Start of Exercise data

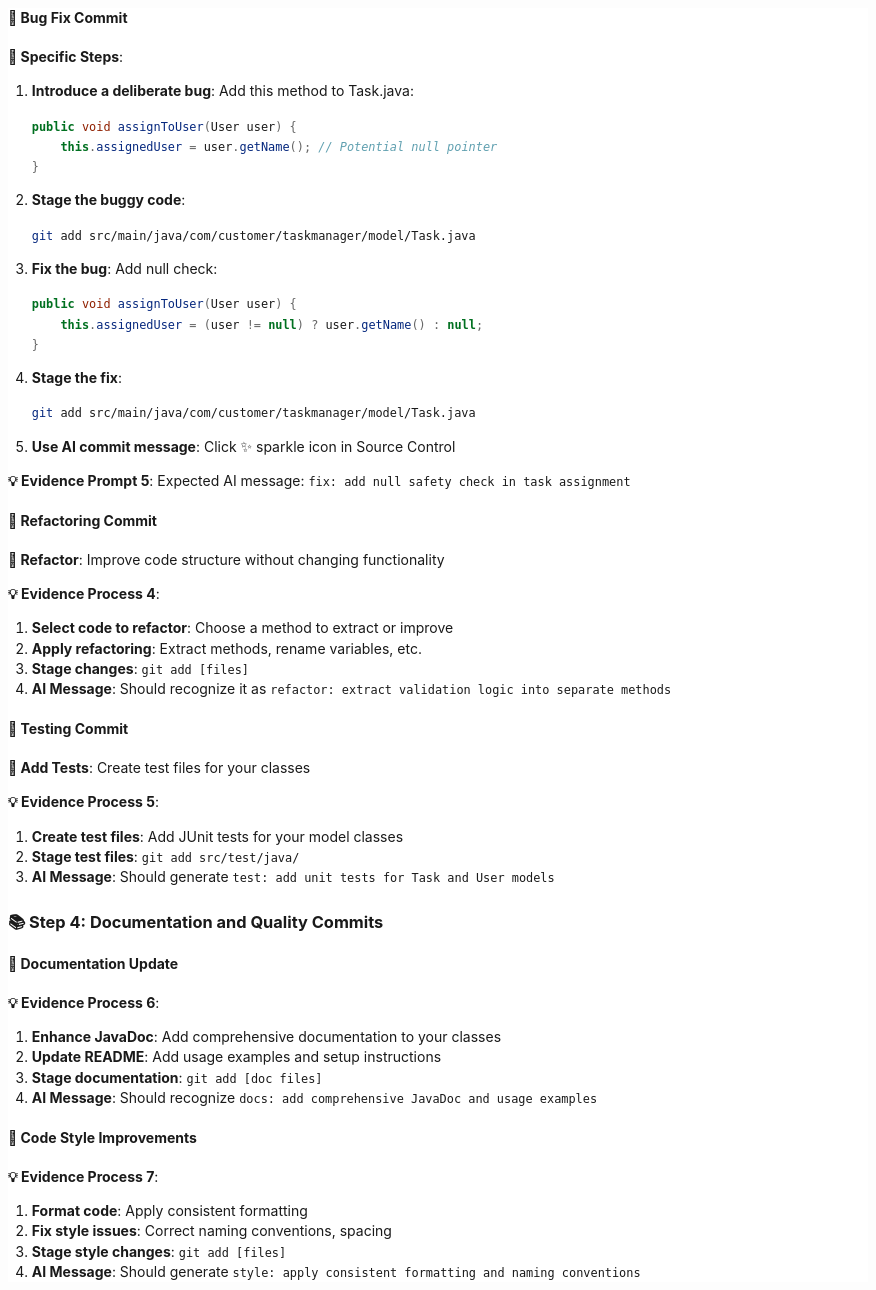 #### 🚨 Bug Fix Commit
**🔧 Specific Steps**:
1. **Introduce a deliberate bug**: Add this method to Task.java:
   ```java
   public void assignToUser(User user) {
       this.assignedUser = user.getName(); // Potential null pointer
   }
   ```
2. **Stage the buggy code**: 
   ```bash
   git add src/main/java/com/customer/taskmanager/model/Task.java
   ```
3. **Fix the bug**: Add null check:
   ```java
   public void assignToUser(User user) {
       this.assignedUser = (user != null) ? user.getName() : null;
   }
   ```
4. **Stage the fix**: 
   ```bash
   git add src/main/java/com/customer/taskmanager/model/Task.java
   ```
5. **Use AI commit message**: Click ✨ sparkle icon in Source Control

**💡 Evidence Prompt 5**: Expected AI message: `fix: add null safety check in task assignment`

#### 🎨 Refactoring Commit
**🎯 Refactor**: Improve code structure without changing functionality

**💡 Evidence Process 4**:
1. **Select code to refactor**: Choose a method to extract or improve
2. **Apply refactoring**: Extract methods, rename variables, etc.
3. **Stage changes**: `git add [files]`
4. **AI Message**: Should recognize it as `refactor: extract validation logic into separate methods`

#### 🧪 Testing Commit
**🎯 Add Tests**: Create test files for your classes

**💡 Evidence Process 5**:
1. **Create test files**: Add JUnit tests for your model classes
2. **Stage test files**: `git add src/test/java/`
3. **AI Message**: Should generate `test: add unit tests for Task and User models`

### 📚 Step 4: Documentation and Quality Commits

#### 📖 Documentation Update
**💡 Evidence Process 6**:
1. **Enhance JavaDoc**: Add comprehensive documentation to your classes
2. **Update README**: Add usage examples and setup instructions
3. **Stage documentation**: `git add [doc files]`
4. **AI Message**: Should recognize `docs: add comprehensive JavaDoc and usage examples`

#### 🎨 Code Style Improvements
**💡 Evidence Process 7**:
1. **Format code**: Apply consistent formatting
2. **Fix style issues**: Correct naming conventions, spacing
3. **Stage style changes**: `git add [files]`
4. **AI Message**: Should generate `style: apply consistent formatting and naming conventions`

End of Exercise data

> _Aim of the task_:
Write out each line exactly, beginning at the one with "2. **Fix style" and ending at the final line of the records above, with nothing added.

> _Written response_:
2. **Fix style issues**: Correct naming conventions, spacing
3. **Stage style changes**: `git add [files]`
4. **AI Message**: Should generate `style: apply consistent formatting and naming conventions`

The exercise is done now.